My Favorite Martian (1999)

reviewed by
Scott Renshaw


MY FAVORITE MARTIAN (Disney) Starring: Christopher Lloyd, Jeff Daniels, Elizabeth Hurley, Daryl Hannah, Wallace Shawn, Christine Ebersole, Michael Lerner, Ray Walston. Screenplay: Sherri Stoner & Deanna Oliver. Producers: Robert Shapiro & Jerry Leider and Mark Toberoff. Director: Donald Petrie. MPAA Rating: PG (profanity, adult humor) Running Time: 93 minutes. Reviewed by Scott Renshaw.

Suggestive references to "balls" and "nuts." To breasts. To giving "the finger." To getting into someone's pants. To catching one's genitalia in one's zipper. To contraception. To virginity. Two references to urination. A flatulence gag. A couple of belches. And a toilet's-eye-view of a fat guy's rear end as he bemoans eating that last burrito.

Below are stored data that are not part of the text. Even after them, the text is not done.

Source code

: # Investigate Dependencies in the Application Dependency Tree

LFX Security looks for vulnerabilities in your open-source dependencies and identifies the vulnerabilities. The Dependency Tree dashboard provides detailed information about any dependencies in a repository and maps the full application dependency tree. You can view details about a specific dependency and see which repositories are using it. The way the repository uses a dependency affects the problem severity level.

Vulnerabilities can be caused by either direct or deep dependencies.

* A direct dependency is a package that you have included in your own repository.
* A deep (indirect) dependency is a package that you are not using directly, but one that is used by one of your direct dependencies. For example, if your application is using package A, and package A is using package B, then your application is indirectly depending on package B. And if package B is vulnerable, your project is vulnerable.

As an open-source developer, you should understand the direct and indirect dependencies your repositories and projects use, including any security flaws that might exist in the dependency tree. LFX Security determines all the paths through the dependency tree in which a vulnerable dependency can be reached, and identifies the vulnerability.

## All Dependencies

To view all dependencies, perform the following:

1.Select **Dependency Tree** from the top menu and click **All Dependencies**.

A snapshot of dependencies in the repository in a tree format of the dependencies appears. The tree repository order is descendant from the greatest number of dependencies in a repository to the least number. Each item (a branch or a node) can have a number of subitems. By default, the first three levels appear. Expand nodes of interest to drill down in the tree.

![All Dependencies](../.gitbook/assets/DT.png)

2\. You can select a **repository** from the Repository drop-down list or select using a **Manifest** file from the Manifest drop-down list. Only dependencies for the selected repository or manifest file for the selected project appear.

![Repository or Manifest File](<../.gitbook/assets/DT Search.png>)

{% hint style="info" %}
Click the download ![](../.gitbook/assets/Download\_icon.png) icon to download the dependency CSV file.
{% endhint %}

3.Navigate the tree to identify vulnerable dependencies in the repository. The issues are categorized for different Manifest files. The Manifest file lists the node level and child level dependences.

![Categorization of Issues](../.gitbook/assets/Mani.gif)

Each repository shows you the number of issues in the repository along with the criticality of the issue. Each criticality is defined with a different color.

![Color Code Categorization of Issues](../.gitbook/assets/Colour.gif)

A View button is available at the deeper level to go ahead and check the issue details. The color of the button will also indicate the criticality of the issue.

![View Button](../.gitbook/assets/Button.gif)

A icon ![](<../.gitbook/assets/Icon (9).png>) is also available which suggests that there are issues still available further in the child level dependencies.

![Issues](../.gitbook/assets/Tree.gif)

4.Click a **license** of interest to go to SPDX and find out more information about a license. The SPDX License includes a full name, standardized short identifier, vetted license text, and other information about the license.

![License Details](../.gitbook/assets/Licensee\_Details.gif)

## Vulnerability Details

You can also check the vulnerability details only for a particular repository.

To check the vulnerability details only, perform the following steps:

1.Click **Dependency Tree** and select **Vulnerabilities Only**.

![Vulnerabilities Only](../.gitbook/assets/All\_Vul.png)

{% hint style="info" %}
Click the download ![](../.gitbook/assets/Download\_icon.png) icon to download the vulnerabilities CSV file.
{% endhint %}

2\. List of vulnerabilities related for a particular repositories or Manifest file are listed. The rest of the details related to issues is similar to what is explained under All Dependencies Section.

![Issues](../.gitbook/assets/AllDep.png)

Welcome, friends, to the Wonderful World of Disney.

In MY FAVORITE MARTIAN, we discover that there is intelligent life in our solar system, and that absolutely none of it was involved in making this film. Continuing its impressive string of stupid and vulgar live action films, Disney this time recycles the 1960s television series which starred Bill Bixby and Ray Walston. Jeff Daniels stars here as Tim O'Hara, a somewhat socially inept television news producer; Christopher Lloyd is a Martian who crash-lands and poses as Tim's Uncle Martin while trying to repair his ship. Along the way there are plenty of crazy misunderstandings and near-discoveries, including the suspicion by Tim's faithful camerawoman Lizzie (Daryl Hannah) that he has the hots for her, and the attempt by ambitious reporter Brace Channing (Elizabeth Hurley) to break the story of a close encounter.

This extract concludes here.